→ Exercise description:
Check each line below for the word "Fedora", and copy those that have it.

→ Data for analysis:
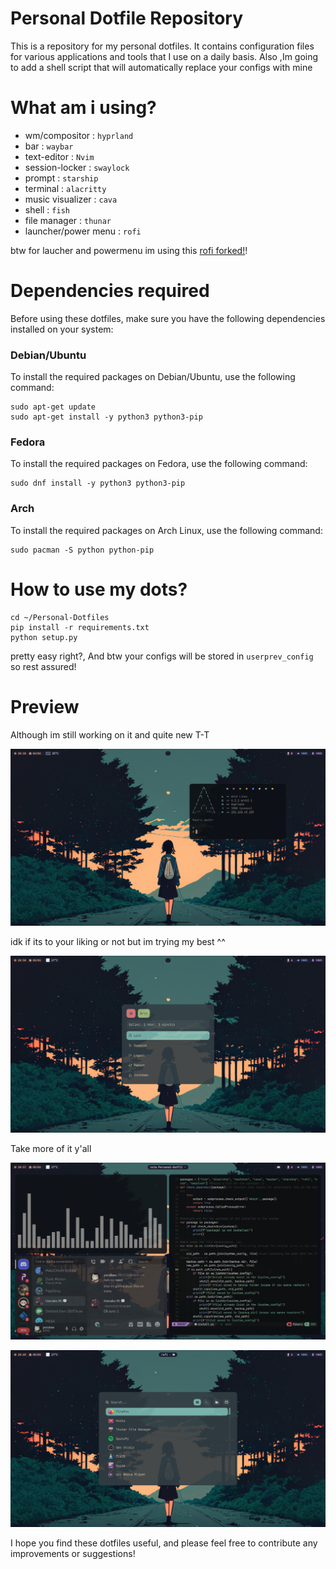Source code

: # Personal Dotfile Repository

This is a repository for my personal dotfiles. It contains configuration files for various applications and tools that I use on a daily basis.
Also ,Im going to add a shell script that will automatically replace your configs with mine

# What am i using?

* wm/compositor  : ```hyprland```  
* bar : ```waybar```  
* text-editor : ```Nvim```  
* session-locker : ```swaylock```  
* prompt : ```starship```  
* terminal : ```alacritty```  
* music visualizer : ```cava```  
* shell : ```fish```  
* file manager : ```thunar```  
* launcher/power menu : ```rofi```  

btw for laucher and powermenu im using this [rofi forked!](https://github.com/adi1090x/rofi)!

# Dependencies required

Before using these dotfiles, make sure you have the following dependencies installed on your system:

### Debian/Ubuntu
To install the required packages on Debian/Ubuntu, use the following command:
```
sudo apt-get update
sudo apt-get install -y python3 python3-pip
```
### Fedora
To install the required packages on Fedora, use the following command:
```
sudo dnf install -y python3 python3-pip
```
### Arch
To install the required packages on Arch Linux, use the following command:
```
sudo pacman -S python python-pip
```
# How to use my dots?

```
cd ~/Personal-Dotfiles
pip install -r requirements.txt
python setup.py
```
pretty easy right?, And btw your configs will be stored in ```userprev_config``` so rest assured!

# Preview
Although im still working on it and quite new T-T

![image of my wm](/preview/ss4.png)

idk if its to your liking or not but im trying my best ^^

![ayy](/preview/ss3.png)

Take more of it y'all

![Second one OMG](/preview/ss2.png)

![ayy](/preview/ss1.png)

I hope you find these dotfiles useful, and please feel free to contribute any improvements or suggestions!
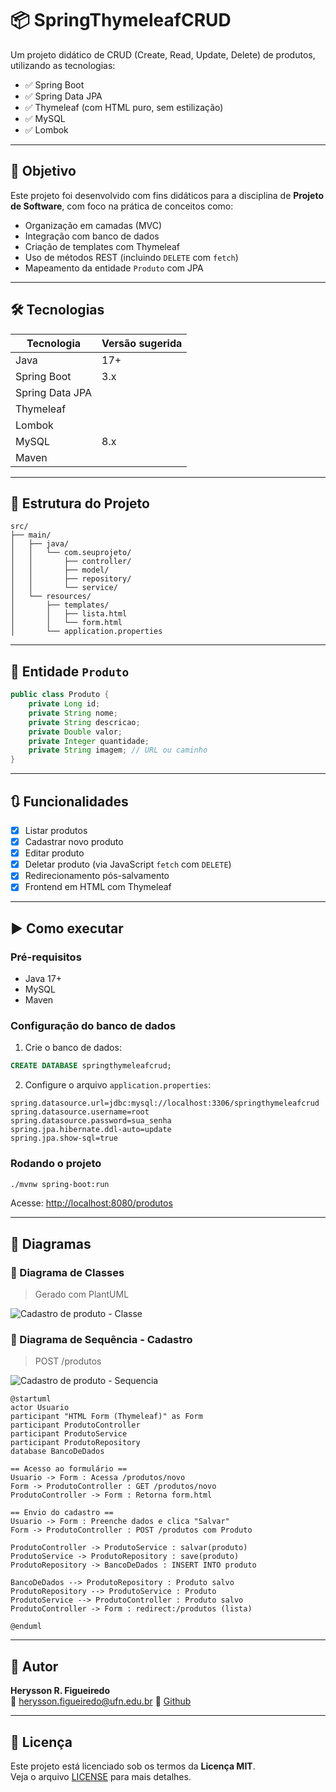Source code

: # 📦 SpringThymeleafCRUD

Um projeto didático de CRUD (Create, Read, Update, Delete) de produtos, utilizando as tecnologias:

- ✅ Spring Boot
- ✅ Spring Data JPA
- ✅ Thymeleaf (com HTML puro, sem estilização)
- ✅ MySQL
- ✅ Lombok

---

## 🧠 Objetivo

Este projeto foi desenvolvido com fins didáticos para a disciplina de **Projeto de Software**, com foco na prática de conceitos como:
- Organização em camadas (MVC)
- Integração com banco de dados
- Criação de templates com Thymeleaf
- Uso de métodos REST (incluindo `DELETE` com `fetch`)
- Mapeamento da entidade `Produto` com JPA

---

## 🛠️ Tecnologias

| Tecnologia       | Versão sugerida |
|------------------|-----------------|
| Java             | 17+             |
| Spring Boot      | 3.x             |
| Spring Data JPA  |                 |
| Thymeleaf        |                 |
| Lombok           |                 |
| MySQL            | 8.x             |
| Maven            |                 |

---

## 📐 Estrutura do Projeto

```
src/
├── main/
│   ├── java/
│   │   └── com.seuprojeto/
│   │       ├── controller/
│   │       ├── model/
│   │       ├── repository/
│   │       └── service/
│   └── resources/
│       ├── templates/
│       │   ├── lista.html
│       │   └── form.html
│       └── application.properties
```

---

## 🧾 Entidade `Produto`

```java
public class Produto {
    private Long id;
    private String nome;
    private String descricao;
    private Double valor;
    private Integer quantidade;
    private String imagem; // URL ou caminho
}
```

---

## 🔃 Funcionalidades

- [x] Listar produtos
- [x] Cadastrar novo produto
- [x] Editar produto
- [x] Deletar produto (via JavaScript `fetch` com `DELETE`)
- [x] Redirecionamento pós-salvamento
- [x] Frontend em HTML com Thymeleaf

---

## ▶️ Como executar

### Pré-requisitos

- Java 17+
- MySQL
- Maven

### Configuração do banco de dados

1. Crie o banco de dados:

```sql
CREATE DATABASE springthymeleafcrud;
```

2. Configure o arquivo `application.properties`:

```properties
spring.datasource.url=jdbc:mysql://localhost:3306/springthymeleafcrud
spring.datasource.username=root
spring.datasource.password=sua_senha
spring.jpa.hibernate.ddl-auto=update
spring.jpa.show-sql=true
```

### Rodando o projeto

```bash
./mvnw spring-boot:run
```

Acesse: [http://localhost:8080/produtos](http://localhost:8080/produtos)

---

## 🧩 Diagramas

### 📘 Diagrama de Classes

> Gerado com PlantUML
> 
![Cadastro de produto - Classe](https://github.com/user-attachments/assets/b0c48890-b402-4da6-800f-0d30d01d0fce)


### 🔁 Diagrama de Sequência - Cadastro

> POST /produtos

![Cadastro de produto - Sequencia](https://github.com/user-attachments/assets/cb879bba-a68d-4c38-8997-80a6c13fe23a)

```plantuml
@startuml
actor Usuario
participant "HTML Form (Thymeleaf)" as Form
participant ProdutoController
participant ProdutoService
participant ProdutoRepository
database BancoDeDados

== Acesso ao formulário ==
Usuario -> Form : Acessa /produtos/novo
Form -> ProdutoController : GET /produtos/novo
ProdutoController -> Form : Retorna form.html

== Envio do cadastro ==
Usuario -> Form : Preenche dados e clica "Salvar"
Form -> ProdutoController : POST /produtos com Produto

ProdutoController -> ProdutoService : salvar(produto)
ProdutoService -> ProdutoRepository : save(produto)
ProdutoRepository -> BancoDeDados : INSERT INTO produto

BancoDeDados --> ProdutoRepository : Produto salvo
ProdutoRepository --> ProdutoService : Produto
ProdutoService --> ProdutoController : Produto salvo
ProdutoController -> Form : redirect:/produtos (lista)

@enduml

```

---

## 👤 Autor

**Herysson R. Figueiredo**  
📧 herysson.figueiredo@ufn.edu.br 
🔗 [Github](https://github.com/Herysson)

---

## 📄 Licença

Este projeto está licenciado sob os termos da **Licença MIT**.  
Veja o arquivo [LICENSE](LICENSE) para mais detalhes.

→ Output of the task:
### Fedora
To install the required packages on Fedora, use the following command:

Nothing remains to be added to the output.